| Quote #4
By her side sat a woman with a bright tin pan in her lap, into which she was carefully sorting some dried peaches. She might be fifty-five or sixty; but hers was one of those faces that time seems to touch only to brighten and adorn. The snowy fisse crape cap, made after the strait Quaker pattern, – the plain white muslin handkerchief, lying in placid folds across her bosom, – the drab shawl and dress, – showed at once the community to which she belonged. Her face was round and rosy, with a healthful downy softness, suggestive of a ripe peach. Her hair, partially silvered by age, was parted smoothly back from a high placid forehead, on which time had written no inscription, except peace on earth, good will to men, and beneath shone a large pair of clear, honest, loving brown eyes; you only needed to look straight into them, to feel that you saw to the bottom of a heart as good and true as ever throbbed in woman's bosom. So much has been said and sung of beautiful young girls, why don't somebody wake up to the beauty of old women? (13.2)
The Quaker matron Rachel becomes another paragon of perfect feminine domesticity. Just by observing the details of her appearance, Stowe’s narrator makes her love, industry, and honesty obvious. Any household ruled by this woman would be a just one.
| Quote #5
South as well as north, there are women who have an extraordinary talent for command, and tact in educating. Such are enabled, with apparent ease, and without severity, to subject to their will, and bring into harmonious and systematic order, the various members of their small estate, – to regulate their peculiarities, and so balance and compensate the deficiencies of one by the excess of another, as to produce a harmonious and orderly system.
Stowe considers housekeeping one of the essential duties of 19th century women: they must govern their staff (in the North) or slaves (in the South), manage household finances, and create a peaceful domestic retreat for their families. Although this "separate spheres" philosophy is limiting because it confines women to the private sphere of the home, it also provides a model for female government that contrasts with the patriarchy of slavery.
| Quote #6
"My mother," said St. Clare, getting up and walking to a picture at the end of the room, and gazing upward with a face fervent with veneration, "she was divine! Don't look at me so! – you know what I mean! She probably was of mortal birth; but, as far as ever I could observe, there was no trace of any human weakness or error about her; and everybody that lives to remember her, whether bond or free, servant, acquaintance, relation, all say the same. Why, cousin, that mother has been all that has stood between me and utter unbelief for years. She was a direct embodiment and personification of the New Testament, – a living fact, to be accounted for, and to be accounted for in no other way than by its truth. O, mother! Mother!" said St. Clare, clasping his hands, in a sort of transport. . . . (19.61)

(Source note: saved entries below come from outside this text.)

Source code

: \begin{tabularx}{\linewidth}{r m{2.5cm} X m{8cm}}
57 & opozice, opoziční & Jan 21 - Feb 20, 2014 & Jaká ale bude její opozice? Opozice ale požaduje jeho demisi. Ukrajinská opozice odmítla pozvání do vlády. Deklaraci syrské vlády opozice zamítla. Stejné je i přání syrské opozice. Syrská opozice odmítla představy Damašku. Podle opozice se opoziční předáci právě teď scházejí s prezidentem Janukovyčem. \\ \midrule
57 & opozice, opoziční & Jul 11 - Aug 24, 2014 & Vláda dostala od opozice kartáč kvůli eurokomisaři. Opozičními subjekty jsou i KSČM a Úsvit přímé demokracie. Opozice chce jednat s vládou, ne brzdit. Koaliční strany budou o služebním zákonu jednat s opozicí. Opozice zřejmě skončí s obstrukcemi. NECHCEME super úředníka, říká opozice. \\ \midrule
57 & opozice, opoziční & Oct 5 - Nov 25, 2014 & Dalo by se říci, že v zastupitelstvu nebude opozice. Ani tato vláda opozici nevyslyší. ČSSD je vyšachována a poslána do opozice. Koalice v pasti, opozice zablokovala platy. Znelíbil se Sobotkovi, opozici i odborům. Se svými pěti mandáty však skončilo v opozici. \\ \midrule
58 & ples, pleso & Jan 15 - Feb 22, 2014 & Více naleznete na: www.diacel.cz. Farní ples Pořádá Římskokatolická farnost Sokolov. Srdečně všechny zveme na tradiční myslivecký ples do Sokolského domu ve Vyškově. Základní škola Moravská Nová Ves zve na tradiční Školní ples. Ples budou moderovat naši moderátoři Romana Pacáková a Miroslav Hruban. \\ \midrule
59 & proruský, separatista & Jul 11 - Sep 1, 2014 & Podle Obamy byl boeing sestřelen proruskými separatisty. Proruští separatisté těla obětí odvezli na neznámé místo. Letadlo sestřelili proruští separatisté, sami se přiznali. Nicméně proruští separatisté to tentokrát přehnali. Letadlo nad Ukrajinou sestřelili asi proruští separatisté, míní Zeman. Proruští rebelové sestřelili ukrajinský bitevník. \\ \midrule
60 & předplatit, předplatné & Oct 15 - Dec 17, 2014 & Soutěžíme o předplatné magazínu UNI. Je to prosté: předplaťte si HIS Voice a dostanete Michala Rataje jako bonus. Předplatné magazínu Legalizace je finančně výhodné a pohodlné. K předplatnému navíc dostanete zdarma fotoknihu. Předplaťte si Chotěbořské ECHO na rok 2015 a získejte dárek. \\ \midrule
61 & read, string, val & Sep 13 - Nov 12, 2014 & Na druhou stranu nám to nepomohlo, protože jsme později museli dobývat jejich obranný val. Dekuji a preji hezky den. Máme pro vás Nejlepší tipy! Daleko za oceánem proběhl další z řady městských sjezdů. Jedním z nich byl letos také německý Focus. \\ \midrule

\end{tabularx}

We have to admit that St. Clare’s extreme attachment to his mother borders on the ridiculous, the Freudian, or both. The melodrama at this point is completely over the top. But even while we’re snickering and calling St. Clare a "mama’s boy," we should notice the point of the passage: if St. Clare’s mother had lived, her strong moral influence on him might have turned him into someone who took action based on his principles.